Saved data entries
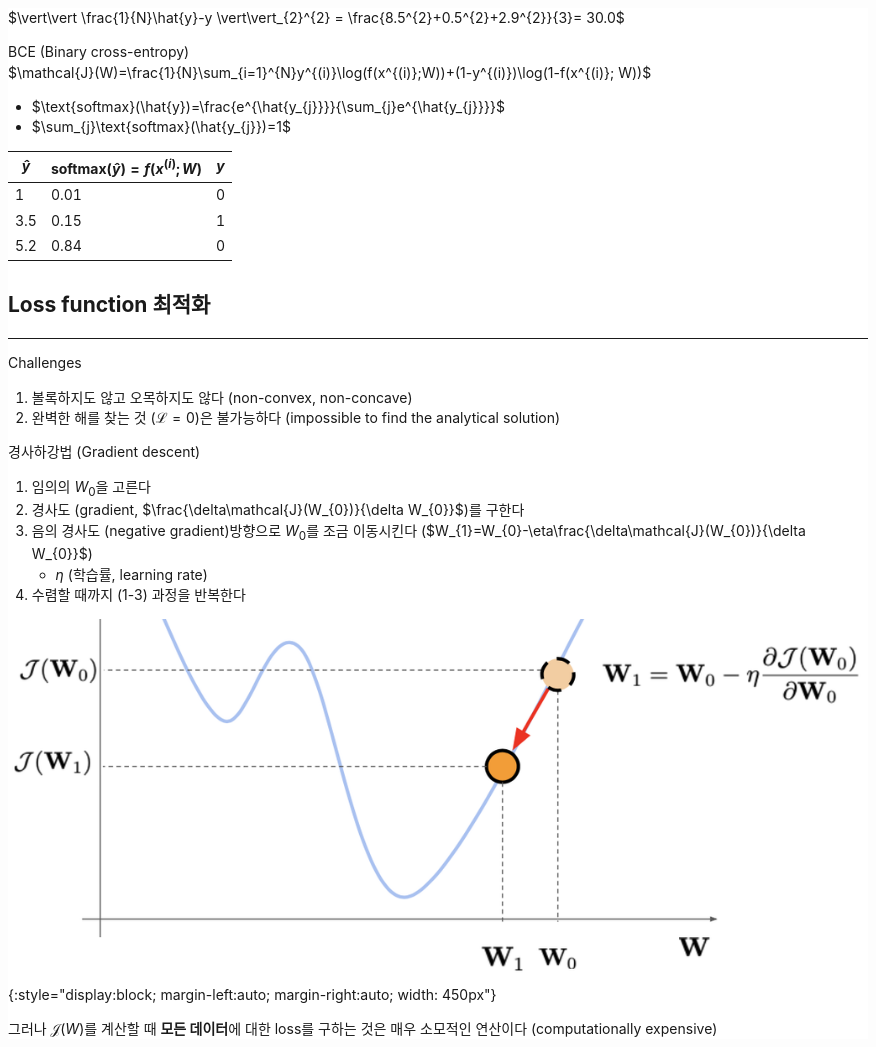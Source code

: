 $\vert\vert \frac{1}{N}\hat{y}-y \vert\vert_{2}^{2} = \frac{8.5^{2}+0.5^{2}+2.9^{2}}{3}= 30.0$

BCE (Binary cross-entropy) <br>
$\mathcal{J}(W)=\frac{1}{N}\sum_{i=1}^{N}y^{(i)}\log(f(x^{(i)};W))+(1-y^{(i)})\log(1-f(x^{(i)}; W))$
- $\text{softmax}(\hat{y})=\frac{e^{\hat{y_{j}}}}{\sum_{j}e^{\hat{y_{j}}}}$
- $\sum_{j}\text{softmax}(\hat{y_{j}})=1$

|$\hat{y}$|$\text{softmax}(\hat{y}) = f(x^{(i)}; W)$|$y$|
|---|---|---|
|1|0.01|0|
|3.5|0.15|1|
|5.2|0.84|0|

## Loss function 최적화
---
Challenges
1. 볼록하지도 않고 오목하지도 않다 (non-convex, non-concave)
2. 완벽한 해를 찾는 것 ($\mathcal{L}=0$)은 불가능하다 (impossible to find the analytical solution)

경사하강법 (Gradient descent)
1. 임의의 $W_{0}$을 고른다
2. 경사도 (gradient, $\frac{\delta\mathcal{J}(W_{0})}{\delta W_{0}}$)를 구한다
3. 음의 경사도 (negative gradient)방향으로 $W_{0}$를 조금 이동시킨다 ($W_{1}=W_{0}-\eta\frac{\delta\mathcal{J}(W_{0})}{\delta W_{0}}$)
    - $\eta$ (학습률, learning rate)
4. 수렴할 때까지 (1-3) 과정을 반복한다

![nn_5](../../../assets/images/2022-02-26-image-5.png){:style="display:block; margin-left:auto; margin-right:auto; width: 450px"}

그러나 $\mathcal{J}(W)$를 계산할 때 **모든 데이터**에 대한 loss를 구하는 것은 매우 소모적인 연산이다 (computationally expensive)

## WORK TASK
All the lines above need to be repeated exactly, with no pictures carried over.

## WRITTEN SOLUTION
Source code

: $\vert\vert \frac{1}{N}\hat{y}-y \vert\vert_{2}^{2} = \frac{8.5^{2}+0.5^{2}+2.9^{2}}{3}= 30.0$

BCE (Binary cross-entropy) <br>
$\mathcal{J}(W)=\frac{1}{N}\sum_{i=1}^{N}y^{(i)}\log(f(x^{(i)};W))+(1-y^{(i)})\log(1-f(x^{(i)}; W))$
- $\text{softmax}(\hat{y})=\frac{e^{\hat{y_{j}}}}{\sum_{j}e^{\hat{y_{j}}}}$
- $\sum_{j}\text{softmax}(\hat{y_{j}})=1$

|$\hat{y}$|$\text{softmax}(\hat{y}) = f(x^{(i)}; W)$|$y$|
|---|---|---|
|1|0.01|0|
|3.5|0.15|1|
|5.2|0.84|0|

## Loss function 최적화
---
Challenges
1. 볼록하지도 않고 오목하지도 않다 (non-convex, non-concave)
2. 완벽한 해를 찾는 것 ($\mathcal{L}=0$)은 불가능하다 (impossible to find the analytical solution)

경사하강법 (Gradient descent)
1. 임의의 $W_{0}$을 고른다
2. 경사도 (gradient, $\frac{\delta\mathcal{J}(W_{0})}{\delta W_{0}}$)를 구한다
3. 음의 경사도 (negative gradient)방향으로 $W_{0}$를 조금 이동시킨다 ($W_{1}=W_{0}-\eta\frac{\delta\mathcal{J}(W_{0})}{\delta W_{0}}$)
    - $\eta$ (학습률, learning rate)
4. 수렴할 때까지 (1-3) 과정을 반복한다

![nn_5](../../../assets/images/2022-02-26-image-5.png){:style="display:block; margin-left:auto; margin-right:auto; width: 450px"}

그러나 $\mathcal{J}(W)$를 계산할 때 **모든 데이터**에 대한 loss를 구하는 것은 매우 소모적인 연산이다 (computationally expensive)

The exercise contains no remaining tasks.